▸ **BRIEF**
If a line in the entries below holds the string "motion", copy it.

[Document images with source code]
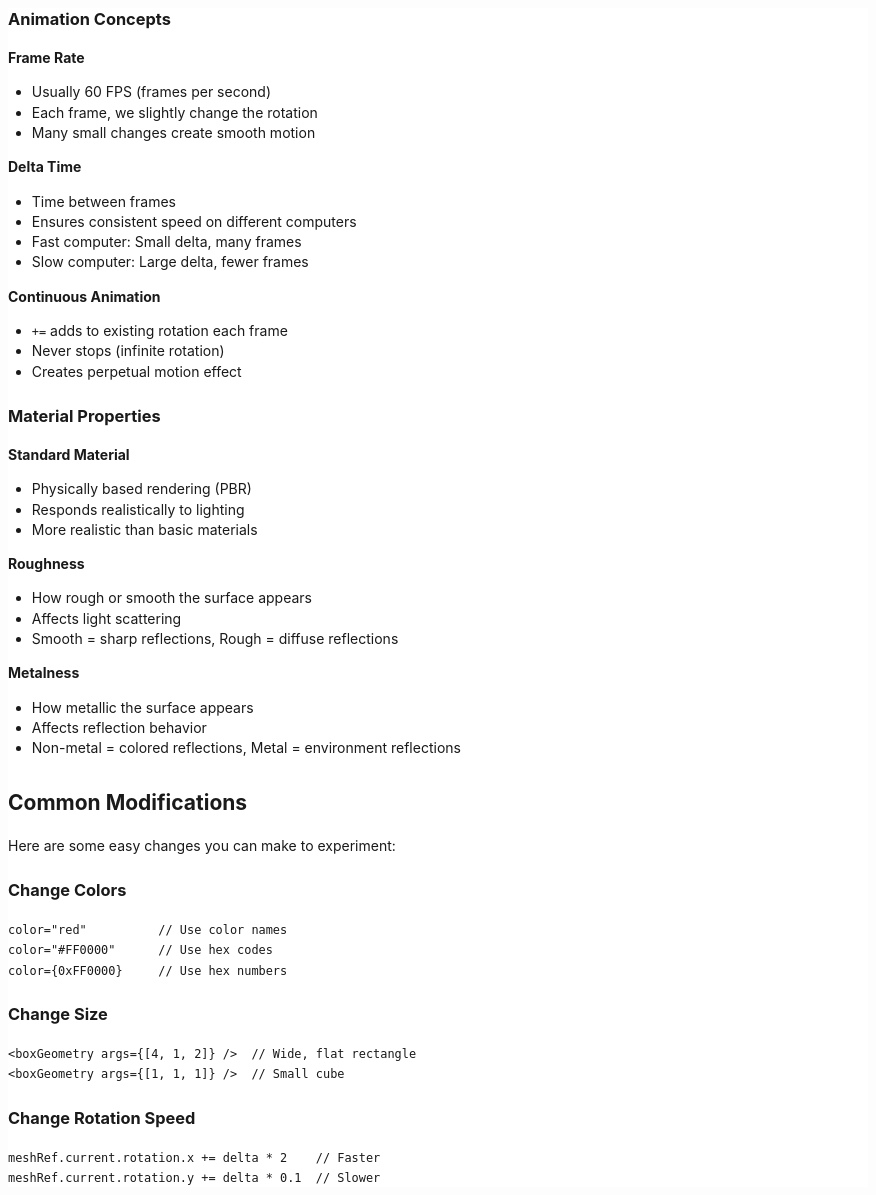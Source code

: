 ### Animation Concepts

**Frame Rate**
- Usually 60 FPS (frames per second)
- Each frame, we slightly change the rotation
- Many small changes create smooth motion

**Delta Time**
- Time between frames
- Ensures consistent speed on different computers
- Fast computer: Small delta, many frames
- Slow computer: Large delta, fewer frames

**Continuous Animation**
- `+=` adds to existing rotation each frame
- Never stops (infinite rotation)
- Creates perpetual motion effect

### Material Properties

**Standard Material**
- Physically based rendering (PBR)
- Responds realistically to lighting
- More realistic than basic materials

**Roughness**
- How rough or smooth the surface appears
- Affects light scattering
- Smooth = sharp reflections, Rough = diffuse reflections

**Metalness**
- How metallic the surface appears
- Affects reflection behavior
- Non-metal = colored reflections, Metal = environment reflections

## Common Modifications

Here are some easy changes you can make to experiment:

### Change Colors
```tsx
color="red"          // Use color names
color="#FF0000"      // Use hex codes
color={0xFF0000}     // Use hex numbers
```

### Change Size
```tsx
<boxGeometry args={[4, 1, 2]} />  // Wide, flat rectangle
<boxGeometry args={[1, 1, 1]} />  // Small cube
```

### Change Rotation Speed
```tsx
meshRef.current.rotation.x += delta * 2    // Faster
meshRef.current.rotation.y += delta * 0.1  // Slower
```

▸ **WRITTEN REPLY**
- Many small changes create smooth motion
- Creates perpetual motion effect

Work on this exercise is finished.